Os empresários do estado do Rio de Janeiro estão prevendo um Natal mais modesto em 2020. De acordo com uma pesquisa sobre as encomendas para a data, realizada com comerciantes fluminenses pelo Instituto Fecomércio de Pesquisas e Análises (IFec RJ), o volume de pedidos deve diminuir esse ano: 49,7% dos empresários que farão encomendas afirmam que pedirão volume menor do que em 2019, 27,2% pedirão quantidade igual e 23,1% disseram que encomendarão mais produtos esse ano.

A sondagem também apurou que 90,3% dos gestores afirmam que houve aumento no preço por parte dos fornecedores.

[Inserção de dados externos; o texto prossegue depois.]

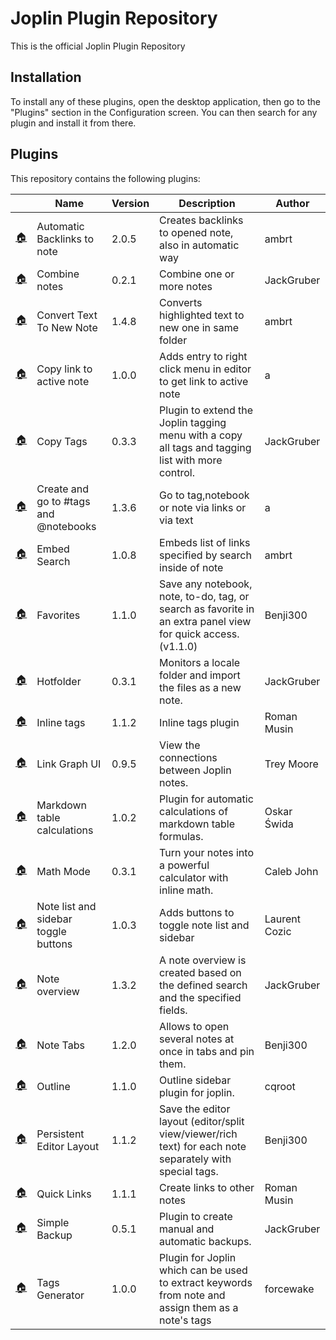# Joplin Plugin Repository

This is the official Joplin Plugin Repository

## Installation

To install any of these plugins, open the desktop application, then go to the "Plugins" section in the Configuration screen. You can then search for any plugin and install it from there.

## Plugins

This repository contains the following plugins:

<!-- PLUGIN_LIST -->
&nbsp; | Name | Version | Description | Author
--- | --- | --- | --- | ---
[🏠](https://discourse.joplinapp.org/t/insert-referencing-notes-backlinks-plugin/13632) | Automatic Backlinks to note | 2.0.5 | Creates backlinks to opened note, also in automatic way | ambrt
[🏠](https://github.com/JackGruber/joplin-plugin-combine-notes) | Combine notes | 0.2.1 | Combine one or more notes | JackGruber
[🏠](https://discourse.joplinapp.org/t/create-note-from-highlighted-text/12511) | Convert Text To New Note | 1.4.8 | Converts highlighted text to new one in same folder | ambrt
[🏠]() | Copy link to active note | 1.0.0 | Adds entry to right click menu in editor to get link to active note | a  
[🏠](https://github.com/JackGruber/joplin-plugin-copytags) | Copy Tags | 0.3.3 | Plugin to extend the Joplin tagging menu with a copy all tags and tagging list with more control. | JackGruber
[🏠](https://discourse.joplinapp.org/t/go-to-note-tag-or-notebook-via-highlighting-text-in-editor/12731) | Create and go to #tags and @notebooks | 1.3.6 | Go to tag,notebook or note via links or via text | a  
[🏠]() | Embed Search | 1.0.8 | Embeds list of links specified by search inside of note | ambrt
[🏠](https://github.com/benji300/joplin-favorites) | Favorites | 1.1.0 | Save any notebook, note, to-do, tag, or search as favorite in an extra panel view for quick access. (v1.1.0) | Benji300
[🏠](https://github.com/JackGruber/joplin-plugin-hotfolder/blob/master/README.md) | Hotfolder | 0.3.1 | Monitors a locale folder and import the files as a new note. | JackGruber
[🏠](https://discourse.joplinapp.org/t/plugin-inline-tags/14192) | Inline tags | 1.1.2 | Inline tags plugin | Roman Musin
[🏠](https://github.com/treymo/joplin-link-graph) | Link Graph UI | 0.9.5 | View the connections between Joplin notes. | Trey Moore
[🏠](https://github.com/oswida/joplin-markdown-calc) | Markdown table calculations | 1.0.2 | Plugin for automatic calculations of markdown table formulas. | Oskar Świda
[🏠](https://github.com/CalebJohn/joplin-math-mode/blob/main/README.md) | Math Mode | 0.3.1 | Turn your notes into a powerful calculator with inline math. | Caleb John
[🏠](https://github.com/laurent22/joplin/tree/dev/packages/plugins/ToggleSidebars) | Note list and sidebar toggle buttons | 1.0.3 | Adds buttons to toggle note list and sidebar | Laurent Cozic
[🏠](https://github.com/JackGruber/joplin-plugin-note-overview/blob/master/README.md) | Note overview | 1.3.2 | A note overview is created based on the defined search and the specified fields. | JackGruber
[🏠](https://github.com/benji300/joplin-note-tabs) | Note Tabs | 1.2.0 | Allows to open several notes at once in tabs and pin them. | Benji300
[🏠](https://github.com/cqroot/joplin-outline) | Outline | 1.1.0 | Outline sidebar plugin for joplin. | cqroot
[🏠](https://github.com/benji300/joplin-persistent-layout) | Persistent Editor Layout | 1.1.2 | Save the editor layout (editor/split view/viewer/rich text) for each note separately with special tags. | Benji300
[🏠](https://discourse.joplinapp.org/t/quick-links-plugin/14214) | Quick Links | 1.1.1 | Create links to other notes | Roman Musin
[🏠](https://github.com/JackGruber/joplin-plugin-backup/blob/master/README.md) | Simple Backup | 0.5.1 | Plugin to create manual and automatic backups. | JackGruber
[🏠](https://github.com/forcewake/joplin-tags-generator) | Tags Generator | 1.0.0 | Plugin for Joplin which can be used to extract keywords from note and assign them as a note's tags | forcewake
<!-- PLUGIN_LIST -->
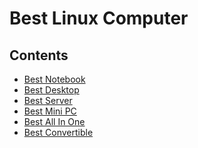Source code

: Best Linux Computer
===================

Contents
--------

* [Best Notebook](/BestNotebook.md)
* [Best Desktop](/BestDesktop.md)
* [Best Server](/BestServer.md)
* [Best Mini PC](/BestMiniPc.md)
* [Best All In One](/BestAllInOne.md)
* [Best Convertible](/BestConvertible.md)

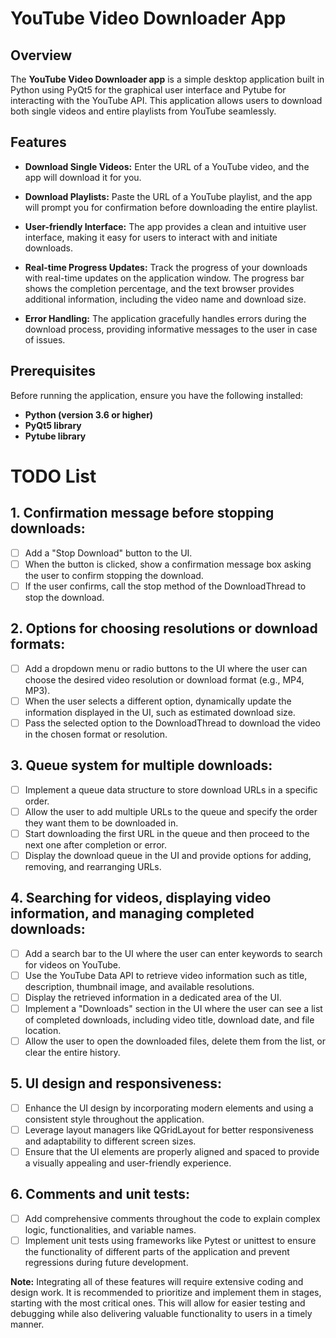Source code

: # YouTube Video Downloader App

## Overview

The **YouTube Video Downloader app** is a simple desktop application built in Python using PyQt5 for the graphical user interface and Pytube for interacting with the YouTube API. This application allows users to download both single videos and entire playlists from YouTube seamlessly.

## Features

- **Download Single Videos:** Enter the URL of a YouTube video, and the app will download it for you.
  
- **Download Playlists:** Paste the URL of a YouTube playlist, and the app will prompt you for confirmation before downloading the entire playlist.

- **User-friendly Interface:** The app provides a clean and intuitive user interface, making it easy for users to interact with and initiate downloads.

- **Real-time Progress Updates:** Track the progress of your downloads with real-time updates on the application window. The progress bar shows the completion percentage, and the text browser provides additional information, including the video name and download size.

- **Error Handling:** The application gracefully handles errors during the download process, providing informative messages to the user in case of issues.

## Prerequisites

Before running the application, ensure you have the following installed:

- **Python (version 3.6 or higher)**
- **PyQt5 library**
- **Pytube library**

# TODO List

## 1. Confirmation message before stopping downloads:

- [ ] Add a "Stop Download" button to the UI.
- [ ] When the button is clicked, show a confirmation message box asking the user to confirm stopping the download.
- [ ] If the user confirms, call the stop method of the DownloadThread to stop the download.

## 2. Options for choosing resolutions or download formats:

- [ ] Add a dropdown menu or radio buttons to the UI where the user can choose the desired video resolution or download format (e.g., MP4, MP3).
- [ ] When the user selects a different option, dynamically update the information displayed in the UI, such as estimated download size.
- [ ] Pass the selected option to the DownloadThread to download the video in the chosen format or resolution.

## 3. Queue system for multiple downloads:

- [ ] Implement a queue data structure to store download URLs in a specific order.
- [ ] Allow the user to add multiple URLs to the queue and specify the order they want them to be downloaded in.
- [ ] Start downloading the first URL in the queue and then proceed to the next one after completion or error.
- [ ] Display the download queue in the UI and provide options for adding, removing, and rearranging URLs.

## 4. Searching for videos, displaying video information, and managing completed downloads:

- [ ] Add a search bar to the UI where the user can enter keywords to search for videos on YouTube.
- [ ] Use the YouTube Data API to retrieve video information such as title, description, thumbnail image, and available resolutions.
- [ ] Display the retrieved information in a dedicated area of the UI.
- [ ] Implement a "Downloads" section in the UI where the user can see a list of completed downloads, including video title, download date, and file location.
- [ ] Allow the user to open the downloaded files, delete them from the list, or clear the entire history.

## 5. UI design and responsiveness:

- [ ] Enhance the UI design by incorporating modern elements and using a consistent style throughout the application.
- [ ] Leverage layout managers like QGridLayout for better responsiveness and adaptability to different screen sizes.
- [ ] Ensure that the UI elements are properly aligned and spaced to provide a visually appealing and user-friendly experience.

## 6. Comments and unit tests:

- [ ] Add comprehensive comments throughout the code to explain complex logic, functionalities, and variable names.
- [ ] Implement unit tests using frameworks like Pytest or unittest to ensure the functionality of different parts of the application and prevent regressions during future development.

**Note:** Integrating all of these features will require extensive coding and design work. It is recommended to prioritize and implement them in stages, starting with the most critical ones. This will allow for easier testing and debugging while also delivering valuable functionality to users in a timely manner.



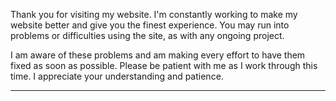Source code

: Thank you for visiting my website. I'm constantly working to make my website better and give you the finest experience. You may run into problems or difficulties using the site, as with any ongoing project.

I am aware of these problems and am making every effort to have them fixed as soon as possible. Please be patient with me as I work through this time. I appreciate your understanding and patience.
___
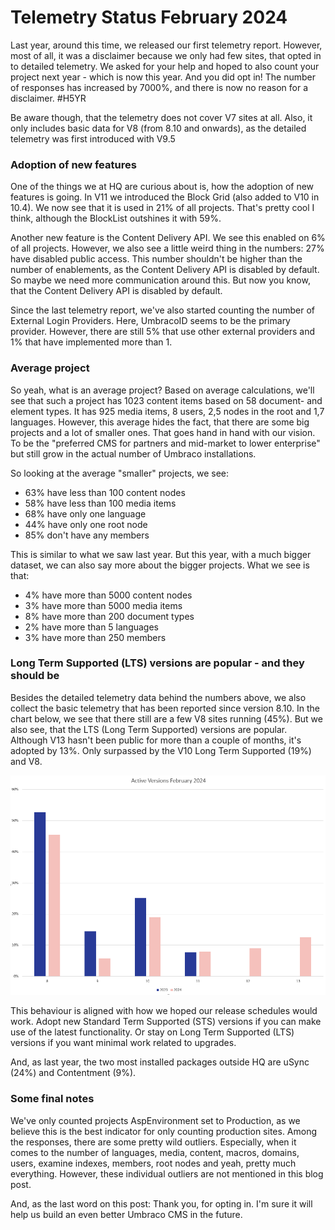 # Telemetry Status February 2024

Last year, around this time, we released our first telemetry report. However, most of all, it was a disclaimer because we only had few sites, that opted in to detailed telemetry. We asked for your help and hoped to also count your project next year - which is now this year. And you did opt in! The number of responses has increased by 7000%, and there is now no reason for a disclaimer. #H5YR

Be aware though, that the telemetry does not cover V7 sites at all. Also, it only includes basic data for V8 (from 8.10 and onwards), as the detailed telemetry was first introduced with V9.5

### Adoption of new features
One of the things we at HQ are curious about is, how the adoption of new features is going. In V11 we introduced the Block Grid (also added to V10 in 10.4). We now see that it is used in 21% of all projects. That's pretty cool I think, although the BlockList outshines it with 59%. 

Another new feature is the Content Delivery API. We see this enabled on 6% of all projects. However, we also see a little weird thing in the numbers: 27% have disabled public access. This number shouldn't be higher than the number of enablements, as the Content Delivery API is disabled by default. So maybe we need more communication around this. But now you know, that the Content Delivery API is disabled by default.

Since the last telemetry report, we've also started counting the number of External Login Providers. Here, UmbracoID seems to be the primary provider. However, there are still 5% that use other external providers and 1% that have implemented more than 1. 

### Average project
So yeah, what is an average project? Based on average calculations, we'll see that such a project has 1023 content items based on 58 document- and element types. It has 925 media items, 8 users, 2,5 nodes in the root and 1,7 languages. However, this average hides the fact, that there are some big projects and a lot of smaller ones. That goes hand in hand with our vision. To be the "preferred CMS for partners and mid-market to lower enterprise" but still grow in the actual number of Umbraco installations.
  
So looking at the average "smaller" projects, we see:
* 63% have less than 100 content nodes
* 58% have less than 100 media items
* 68% have only one language
* 44% have only one root node
* 85% don't have any members

This is similar to what we saw last year. But this year, with a much bigger dataset, we can also say more about the bigger projects. What we see is that:

* 4% have more than 5000 content nodes
* 3% have more than 5000 media items 
* 8% have more than 200 document types
* 2% have more than 5 languages
* 3% have more than 250 members

### Long Term Supported (LTS) versions are popular - and they should be
Besides the detailed telemetry data behind the numbers above, we also collect the basic telemetry that has been reported since version 8.10. In the chart below, we see that there still are a few V8 sites running (45%). But we also see, that the LTS (Long Term Supported) versions are popular. Although V13 hasn't been public for more than a couple of months, it's adopted by 13%. Only surpassed by the V10 Long Term Supported (19%) and V8.

![Active versions](../assets/active-versions-2024.png)

This behaviour is aligned with how we hoped our release schedules would work. Adopt new Standard Term Supported (STS) versions if you can make use of the latest functionality. Or stay on Long Term Supported (LTS) versions if you want minimal work related to upgrades. 

And, as last year, the two most installed packages outside HQ are uSync (24%) and Contentment (9%).

### Some final notes
We've only counted projects AspEnvironment set to Production, as we believe this is the best indicator for only counting production sites. Among the responses, there are some pretty wild outliers. Especially, when it comes to the number of languages, media, content, macros, domains, users, examine indexes, members, root nodes and yeah, pretty much everything. However, these individual outliers are not mentioned in this blog post.

And, as the last word on this post: Thank you, for opting in. I'm sure it will help us build an even better Umbraco CMS in the future.
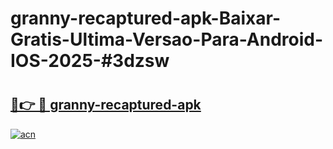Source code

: # granny-recaptured-apk-Baixar-Gratis-Ultima-Versao-Para-Android-IOS-2025-#3dzsw

# <h2><a href="https://ainizakaria.my?title=granny-recaptured-apk&ref=25M">🔗👉 🔴 granny-recaptured-apk</a></h2>

[![acn](https://github.com/user-attachments/assets/0f9c940e-d8b0-45ae-aac7-cd30a18b3e1c)](https://ainizakaria.my?title=granny-recaptured-apk&ref=25M)

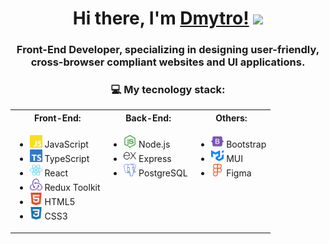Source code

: <h1 align="center">Hi there, I'm <a href="" target="_blank">Dmytro!</a> 
<img src="https://github.com/blackcater/blackcater/raw/main/images/Hi.gif" height="32"/></h1>
<h3 align="center">Front-End Developer, specializing in designing user-friendly, cross-browser compliant websites and UI applications.</h3>
<h3 align="center">💻 My tecnology stack:</h3>
<table align="center">
  <tr>
    <th>Front-End:</th>
    <th>Back-End:</th>
    <th>Others:</th>
  </tr>
  <tr>
    <td>
<ul>
  <li><img src="img/javascript-color.svg" height="20"/> JavaScript</li>
  <li><img src="img/typescript-color.svg" height="20"/> TypeScript</li>
  <li><img src="img/react-color.svg" height="20"/> React</li>
  <li><img src="img/redux-color.svg" height="20"/> Redux Toolkit</li>
  <li><img src="img/html5-color.svg" height="20"/> HTML5</li>
  <li><img src="img/css3-color.svg" height="20"/> CSS3</li>
</ul>
    </td>
    <td valign="top">
      <ul>
        <li><img src="img/nodedotjs-color.svg" height="20"/> Node.js</li>
        <li><img src="img/express-color.svg" height="20"/> Express</li>
        <li><img src="img/postgresql-color.svg" height="20"/> PostgreSQL</li>
      </ul>
    </td>
    <td valign="top">
      <ul>
        <li><img src="img/bootstrap-color.svg" height="20"/> Bootstrap</li>
        <li><img src="img/mui-color.svg" height="20"/> MUI</li>
        <li><img src="img/figma-color.svg" height="20"/> Figma</li>
      </ul>
    </td>
  </tr>
</table>


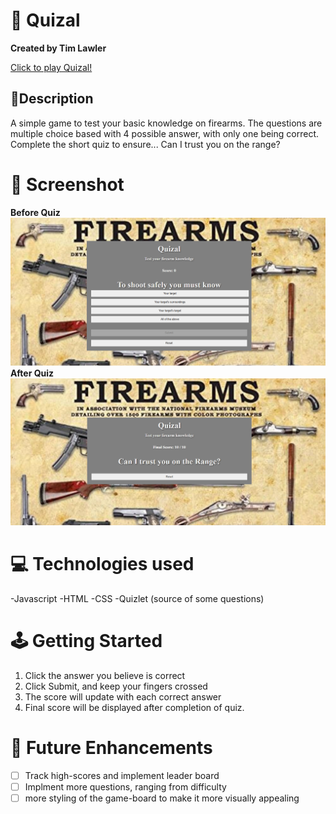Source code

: # 📒 Quizal
**Created by Tim Lawler**

[Click to play Quizal!](link)

## 📃Description
A simple game to test your basic knowledge on firearms.  The questions are multiple choice based with 4 possible answer, with only one being correct.  Complete the short quiz to ensure... Can I trust you on the range?

# 📸 Screenshot

**Before Quiz** <img src="/images/start.png" alt="screenshot">
**After Quiz** <img src="/images/end.png" alt="screenshot">

# 💻 Technologies used

-Javascript
-HTML
-CSS
-Quizlet (source of some questions)

# 🕹️ Getting Started
1. Click the answer you believe is correct
2. Click Submit, and keep your fingers crossed
3. The score will update with each correct answer
4. Final score will be displayed after completion of quiz.

# 🔮 Future Enhancements
- [  ] Track high-scores and implement leader board
- [  ] Implment more questions, ranging from difficulty
- [  ] more styling of the game-board to make it more visually appealing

O levantamento contou com a participação de 411 proprietários de estabelecimentos no estado do Rio, com o objetivo de estimar o volume de encomendas do comércio de bens e serviços na data mais importante do varejo nacional.

Questionados se pretendiam fazer encomendas para o Natal neste ano, 35,8% dos gestores afirmaram que sim e 64,2% disseram que não pretendem. Este dado revela uma queda de quase 16 pontos percentuais em relação aos que pretendiam realizar a encomenda em 2019.

Com respeito aos meses em que os empresários fizeram ou farão os pedidos, 57,1% afirmaram que será em novembro, 35,4% escolheram outubro, 29,3% optaram por dezembro. Cerca de 10,9% elegeram o mês de setembro e 2% em agosto. Em 2019, 51,5% pretendiam encomendar em novembro, 38,3% em outubro, 25,6% em dezembro e 16,7% em setembro.

Os proprietários de negócios também apontaram um aumento no preço dos fornecedores:  90,3% afirmam que houve aumento, 8,5% disseram que os valores estão iguais e apenas 1,3% responderam que os preços estão menores. Em relação aos estoques, 65,1% disseram que está abaixo do planejado, 24,9% igual e 10% acima do planejado.

Os empresários também sinalizaram dificuldades no reabastecimento de produtos: 68,9% dos empresários dizem que estão enfrentando esse problema e 31,1% disseram que não. Tanto os produtos nacionais quanto os importados lideram o ranking relacionado às dificuldades do reabastecimento (ambos com 46,9%), seguido pelos nacionais (45,4%) e importados (7,7%).